I guess it all boils down to being balanced with your money and to make sacrifices.  That’s why personal finance is so… personal.  We are so privileged to be free, not oppressed, and we have so many choices on how we can use our money.  As a generation Y, I think it can be hard to think and plan for the future sometimes- but we must start saving some of that money instead of spending it and instantly gratifying ourselves with concert tickets, shopping for clothes, buying new shoes.  These are all material things that don’t give us happiness (perhaps 2 minutes of happiness admiring your new purchase, but its all downhill from there).  So next time we are tempted to buy the latest gadget (ahem, iPad 2?), we need to stop, put the gadget down, and think about whether we really need it…instead of lining up at Apple to buy it on your credit card.

Phew.  End Rant. 🙂

Here are the (brilliant) lyrics:
Well, your CD collection looks shiny and costly.
How much did you pay for your bad Moto Guzi?
And how much did you spend on your black leather jacket?
Is it you or your parents in this income tax bracket?

Now tickets to concerts and drinking at clubs,
Sometimes for music that you haven’t even heard of.
And how much did you pay for your rock’n’roll t-shirt
That proves you were there,
That you heard of them first?

How do you afford your rock’n’roll lifestyle?
How do you afford your rock’n’roll lifestyle?
How do you afford your rock’n’roll lifestyle?
Ah, tell me.

How much did you pay for the chunk of his guitar,
The one he ruthlessly smashed at the end of the show?
And how much will he pay for a brand new guitar,
One which he’ll ruthlessly smash at the end of another show?
And how long will the workers keep building him new ones?
As long as their soda cans are red, white, and blue ones.
And how long will the workers keep building him new ones?
As long as their soda cans are red, white, and blue ones.

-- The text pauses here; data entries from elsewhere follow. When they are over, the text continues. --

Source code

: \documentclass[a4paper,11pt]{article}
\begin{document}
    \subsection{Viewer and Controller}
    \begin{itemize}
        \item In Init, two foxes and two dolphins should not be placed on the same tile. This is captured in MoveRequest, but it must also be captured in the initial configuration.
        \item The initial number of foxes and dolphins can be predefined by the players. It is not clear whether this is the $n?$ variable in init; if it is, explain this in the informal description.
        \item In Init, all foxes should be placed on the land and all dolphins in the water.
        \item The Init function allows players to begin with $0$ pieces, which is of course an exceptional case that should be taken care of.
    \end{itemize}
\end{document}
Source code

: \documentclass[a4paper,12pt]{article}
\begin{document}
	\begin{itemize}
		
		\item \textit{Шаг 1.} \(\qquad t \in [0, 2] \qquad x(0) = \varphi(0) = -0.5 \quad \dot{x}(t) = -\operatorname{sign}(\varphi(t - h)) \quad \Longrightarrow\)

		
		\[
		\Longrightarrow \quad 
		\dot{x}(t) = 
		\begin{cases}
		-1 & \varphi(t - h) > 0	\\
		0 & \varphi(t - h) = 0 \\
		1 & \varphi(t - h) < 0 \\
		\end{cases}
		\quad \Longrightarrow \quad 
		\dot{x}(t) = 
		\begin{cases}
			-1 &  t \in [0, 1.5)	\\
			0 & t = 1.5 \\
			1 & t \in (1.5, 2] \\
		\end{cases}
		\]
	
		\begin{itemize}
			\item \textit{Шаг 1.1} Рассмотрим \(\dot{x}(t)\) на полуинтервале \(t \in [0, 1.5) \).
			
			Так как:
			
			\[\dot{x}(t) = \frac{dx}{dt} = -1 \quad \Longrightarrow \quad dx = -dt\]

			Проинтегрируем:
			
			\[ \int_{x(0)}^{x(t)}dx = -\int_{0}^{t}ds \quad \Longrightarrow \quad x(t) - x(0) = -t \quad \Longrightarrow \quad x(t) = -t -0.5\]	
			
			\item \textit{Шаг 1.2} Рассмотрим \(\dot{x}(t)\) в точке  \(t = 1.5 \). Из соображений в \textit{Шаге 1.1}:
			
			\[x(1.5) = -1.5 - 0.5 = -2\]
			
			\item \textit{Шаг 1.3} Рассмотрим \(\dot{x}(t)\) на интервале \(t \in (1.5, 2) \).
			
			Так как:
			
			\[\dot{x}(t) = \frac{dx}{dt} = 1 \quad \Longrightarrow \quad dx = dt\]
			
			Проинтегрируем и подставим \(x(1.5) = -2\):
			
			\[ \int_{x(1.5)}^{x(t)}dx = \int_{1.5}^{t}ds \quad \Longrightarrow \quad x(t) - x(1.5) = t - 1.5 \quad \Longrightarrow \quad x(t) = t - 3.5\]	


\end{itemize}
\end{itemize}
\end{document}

Aging black leather and hospital bills,
Tattoo removal and dozens of pills.
Your liver pays dearly now for youthful magic moments,
But rock on completely with some brand new components.

How do you afford your rock’n’roll lifestyle?
How do you afford your rock’n’roll lifestyle?
How do you afford your rock’n’roll lifestyle?

Excess ain’t rebellion.
You’re drinking what they’re selling.
Your self-destruction doesn’t hurt them.
Your chaos won’t convert them.
They’re so happy to rebuild it.
You’ll never really kill it.
Yeah, excess ain’t rebellion.
You’re drinking what they’re selling.
Excess ain’t rebellion.
You’re drinking,
You’re drinking,
You’re drinking what they’re selling.